In the last two days, two Arudino UNOs have died on me as I was working with the Roomba. By died I mean both will not accept any program, even Blink. One reports a verification error at 0c0000 and the other reports programmer is not responding. In both cases I had successfully run many iterations and modifications of several programs which controlled the Roomba. Then, after an apparently minor code change, each bombed and stayed that way. So my basic question is: can a program cause these kinds of problems on the UNO? I find it hard to believe this is the case but would like to rule it out. I have tried to rule out electrical problems. After the first one bombed, I put double sided tape on the bottom of the second UNO, even though it sat atop a completely plastic top of the Roomba. I also put shrink wrap around the solder joints I made between the wires coming from the Roomba mini-din port. Can anyone think of anything else I should do to make sure that the problem isn't electrical? (i.e., I'm somehow shorting it out, or something else.) (BTW both boards show the power light. One has the pin 13 led on, the other does not.)
Thanks for any suggestions.
Do the Roomba's create a lot of static electricity as they move around? I'm thinking stiff bristles, synthetic material carpet. May need to add more ESD protection on the Uno IO pins.
Interesting idea, however I am not using the vacuum, brushes. Just using it as a programmable robot platform (because I have it.) Still, when I try again I'm thinking of putting the Arduino in a cardboard box on top of the Roomba. Any other thoughts re how to do this?

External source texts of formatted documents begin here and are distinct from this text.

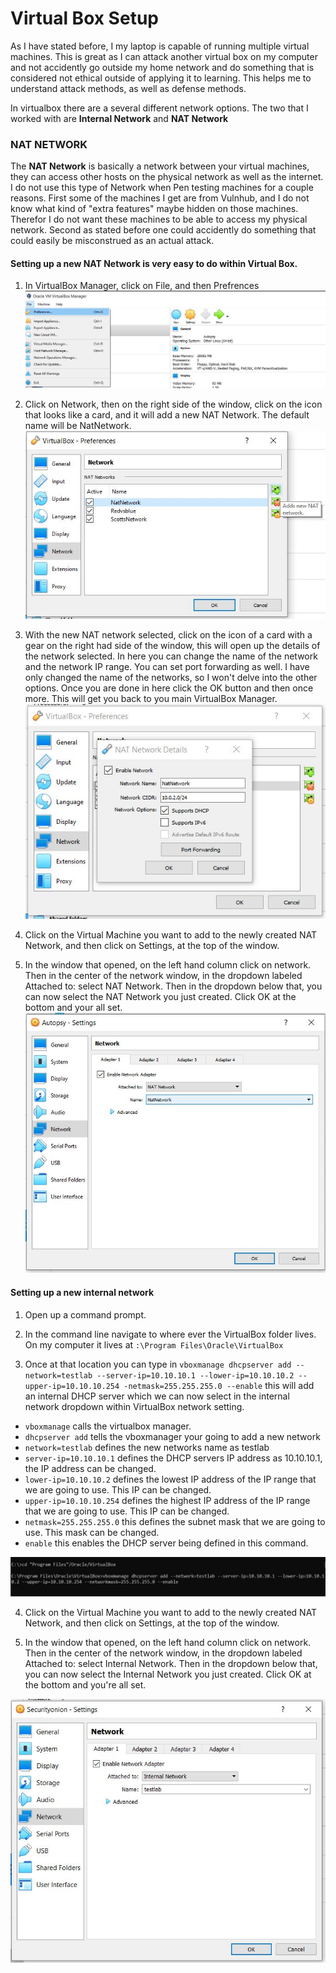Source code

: # Virtual Box Setup


As I have stated before, I my laptop is capable of running multiple virtual machines. This is great as I can attack another virtual box on my computer and not accidently go outside my home network and do something that is considered not ethical outside of applying it to learning. This helps me to understand attack methods, as well as defense methods. 

In virtualbox there are a several different network options. The two that I worked with are **Internal Network** and **NAT Network**

### NAT NETWORK

The **NAT Network** is basically a network between your virtual machines, they can access other hosts on the physical network as well as the internet. I do not use this type of Network when Pen testing machines for a couple reasons. First some of the machines I get are from Vulnhub, and I do not know what kind of "extra features" maybe hidden on those machines. Therefor I do not want these machines to be able to access my physical network. Second as stated before one could accidently do something that could easily be misconstrued as an actual attack. 

#### Setting up a new NAT Network is very easy to do within Virtual Box. 

1. In VirtualBox Manager, click on File, and then Prefrences
![File_pref](https://github.com/shansen18/BootCamp/blob/main/Personal_Projects/Virtualbox%20Networks/Images/NAT/File_Pref.JPG)

2. Click on Network, then on the right side of the window, click on the icon that looks like a card, and it will add a new NAT Network. The default name will be NatNetwork. 
![Add_NAT](https://github.com/shansen18/BootCamp/blob/main/Personal_Projects/Virtualbox%20Networks/Images/NAT/Add_Nat.JPG)


3. With the new NAT network selected, click on the icon of a card with a gear on the right had side of the window, this will open up the details of the network selected. In here you can change the name of the network and the network IP range. You can set port forwarding as well. I have only changed the name of the networks, so I won't delve into the other options. Once you are done in here click the OK button and then once more. This will get you back to you main VirtualBox Manager.  
![NAT_Details](https://github.com/shansen18/BootCamp/blob/main/Personal_Projects/Virtualbox%20Networks/Images/NAT/NAT_Details.JPG)

4. Click on the Virtual Machine you want to add to the newly created NAT Network, and then click on Settings, at the top of the window. 

5. In the window that opened, on the left hand column click on network. Then in the center of the network window, in the dropdown labeled Attached to:   select NAT Network. Then in the dropdown below that, you can now select the NAT Network you just created. Click OK at the bottom and your all set. 
![VBOX_NAT](https://github.com/shansen18/BootCamp/blob/main/Personal_Projects/Virtualbox%20Networks/Images/NAT/VBOX_NAT.JPG)


#### Setting up a new internal network

1. Open up a command prompt. 

2. In the command line navigate to where ever the VirtualBox folder lives. On my computer it lives at `:\Program Files\Oracle\VirtualBox`

3. Once at that location you can type in `vboxmanage dhcpserver add --network=testlab --server-ip=10.10.10.1 --lower-ip=10.10.10.2 --upper-ip=10.10.10.254 -netmask=255.255.255.0 --enable` this will add an internal DHCP server which we can now select in the internal network dropdown within VirtualBox network setting.  
- `vboxmanage` calls the virtualbox manager.
- `dhcpserver add` tells the vboxmanager your going to add a new network
- `network=testlab` defines the new networks name as testlab
- `server-ip=10.10.10.1` defines the DHCP servers IP address as 10.10.10.1, the IP address can be changed.
- `lower-ip=10.10.10.2` defines the lowest IP address of the IP range that we are going to use. This IP can be changed.
- `upper-ip=10.10.10.254` defines the highest IP address of the IP range that we are going to use. This IP can be changed.
- `netmask=255.255.255.0` this defines the subnet mask that we are going to use. This mask can be changed. 
- `enable` this enables the DHCP server being defined in this command. 

![command](https://github.com/shansen18/BootCamp/blob/main/Personal_Projects/Virtualbox%20Networks/Images/Internal/Commandline.JPG)

4. Click on the Virtual Machine you want to add to the newly created NAT Network, and then click on Settings, at the top of the window. 

5. In the window that opened, on the left hand column click on network. Then in the center of the network window, in the dropdown labeled Attached to:   select Internal Network. Then in the dropdown below that, you can now select the Internal Network you just created. Click OK at the bottom and you're all set. 

![internal Network](https://github.com/shansen18/BootCamp/blob/main/Personal_Projects/Virtualbox%20Networks/Images/Internal/internal%20network.JPG)
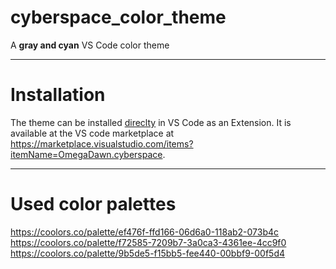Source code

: # cyberspace_color_theme
A **gray and cyan** VS Code color theme

---




# Installation
The theme can be installed [direclty](https://code.visualstudio.com/docs/getstarted/themes) in VS Code as an Extension. It is available at the VS code marketplace at https://marketplace.visualstudio.com/items?itemName=OmegaDawn.cyberspace.


---


# Used color palettes
https://coolors.co/palette/ef476f-ffd166-06d6a0-118ab2-073b4c
https://coolors.co/palette/f72585-7209b7-3a0ca3-4361ee-4cc9f0
https://coolors.co/palette/9b5de5-f15bb5-fee440-00bbf9-00f5d4
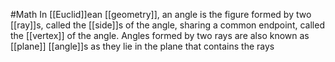 #Math 
In [[Euclid]]ean [[geometry]], an angle is the figure formed by two [[ray]]s, called the [[side]]s of the angle, sharing a common endpoint, called the [[vertex]] of the angle. Angles formed by two rays are also known as [[plane]] [[angle]]s as they lie in the plane that contains the rays
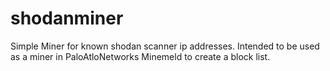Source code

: # shodanminer
Simple Miner for known shodan scanner ip addresses. Intended to be used as a miner in PaloAtloNetworks Minemeld to create a block list.
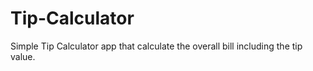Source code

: # Tip-Calculator
Simple Tip Calculator app that calculate the overall bill including the tip value.
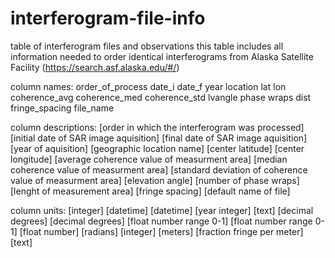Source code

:# interferogram-file-info
table of interferogram files and observations 
this table includes all information needed to order identical interferograms from Alaska Satellite Facility (https://search.asf.alaska.edu/#/)

column names: order_of_process	date_i	date_f	year	location	lat	lon	coherence_avg	coherence_med	coherence_std	lvangle	phase wraps	dist	fringe_spacing	file_name

column descriptions: [order in which the interferogram was processed] [initial date of SAR image aquisition] [final date of SAR image aquisition] [year of aquisition] [geographic location name] [center latitude] [center longitude] [average coherence value of measurment area] [median coherence value of measurment area] [standard deviation of coherence value of measurment area] [elevation angle] [number of phase wraps] [lenght of measurement area] [fringe spacing] [default name of file]

column units: [integer] [datetime] [datetime] [year integer] [text] [decimal degrees] [decimal degrees] [float number range 0-1] [float number range 0-1] [float number] [radians] [integer] [meters] [fraction fringe per meter] [text]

Also, it would be helpful to know if the errors the boards are reporting do indeed indicate they've been fried in some way. Is that so, or could such errors result from programming mistakes or some other source?
What was the software change? Driving an output High into a low impedance load? Or vice versa? Does anything feel hot on the card?
I believe in the second board all I did was add a delay statement, I don't remember the specifics on the first. But in both cases all I was doing was sending software serial info to the Roomba as bytes for its ROI to interpret. Like drive forward at this (low) speed, stop, etc.
I didn't notice anything hot but I didn't specifically check either. There was no smoke or burning insulator smell or anything though. They both seemed to just stop doing what they had been doing a minute before, absent even my touching them.
This isn't an installation problem, right?
I had successfully run many iterations and modifications of several programs which controlled the Roomba.
I'll move this to General Electronics.
Plastic wheels, plastic body on carpet or flooring can generate a -lot- of static electricity.
May need to add more ESD protection on the Uno IO pins.
ESD seems the most likely culprit at this point. I placed the Arduino on top of my empty iPhone box AND added a 9 volt battery so as to power it independently of the Roomba battery. So far this seems to be working (about an hour of testing.) But I am interested in anything else that could be done to protect from ESD on the IO pins. What would that consist of?